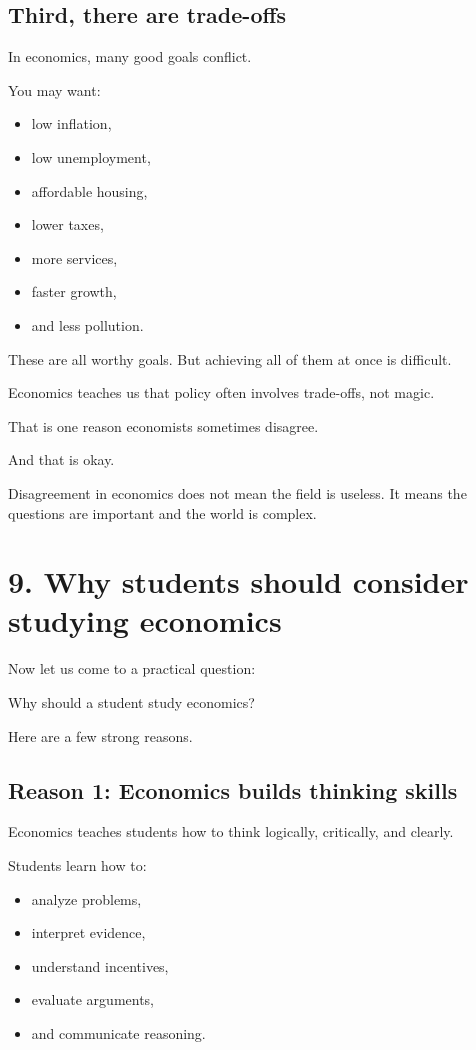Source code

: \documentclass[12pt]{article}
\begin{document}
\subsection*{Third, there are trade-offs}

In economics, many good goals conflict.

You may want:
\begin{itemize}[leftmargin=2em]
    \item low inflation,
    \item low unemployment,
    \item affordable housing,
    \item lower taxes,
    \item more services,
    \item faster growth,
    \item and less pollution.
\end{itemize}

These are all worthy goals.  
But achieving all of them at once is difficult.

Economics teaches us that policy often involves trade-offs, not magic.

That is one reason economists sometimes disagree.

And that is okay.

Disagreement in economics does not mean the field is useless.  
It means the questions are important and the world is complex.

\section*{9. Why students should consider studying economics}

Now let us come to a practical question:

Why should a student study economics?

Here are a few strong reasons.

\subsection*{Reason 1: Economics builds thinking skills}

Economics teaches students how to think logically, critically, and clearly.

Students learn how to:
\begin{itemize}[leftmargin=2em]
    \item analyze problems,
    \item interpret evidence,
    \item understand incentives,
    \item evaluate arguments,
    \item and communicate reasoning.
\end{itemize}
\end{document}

....

REQUIREMENT:
All records above should be duplicated exactly, with the pictures omitted.

SOLVED PROBLEM:
Source code

: \documentclass[12pt]{article}
\begin{document}
\subsection*{Third, there are trade-offs}

In economics, many good goals conflict.

You may want:
\begin{itemize}[leftmargin=2em]
    \item low inflation,
    \item low unemployment,
    \item affordable housing,
    \item lower taxes,
    \item more services,
    \item faster growth,
    \item and less pollution.
\end{itemize}

These are all worthy goals.  
But achieving all of them at once is difficult.

Economics teaches us that policy often involves trade-offs, not magic.

That is one reason economists sometimes disagree.

And that is okay.

Disagreement in economics does not mean the field is useless.  
It means the questions are important and the world is complex.

\section*{9. Why students should consider studying economics}

Now let us come to a practical question:

Why should a student study economics?

Here are a few strong reasons.

\subsection*{Reason 1: Economics builds thinking skills}

Economics teaches students how to think logically, critically, and clearly.

Students learn how to:
\begin{itemize}[leftmargin=2em]
    \item analyze problems,
    \item interpret evidence,
    \item understand incentives,
    \item evaluate arguments,
    \item and communicate reasoning.
\end{itemize}
\end{document}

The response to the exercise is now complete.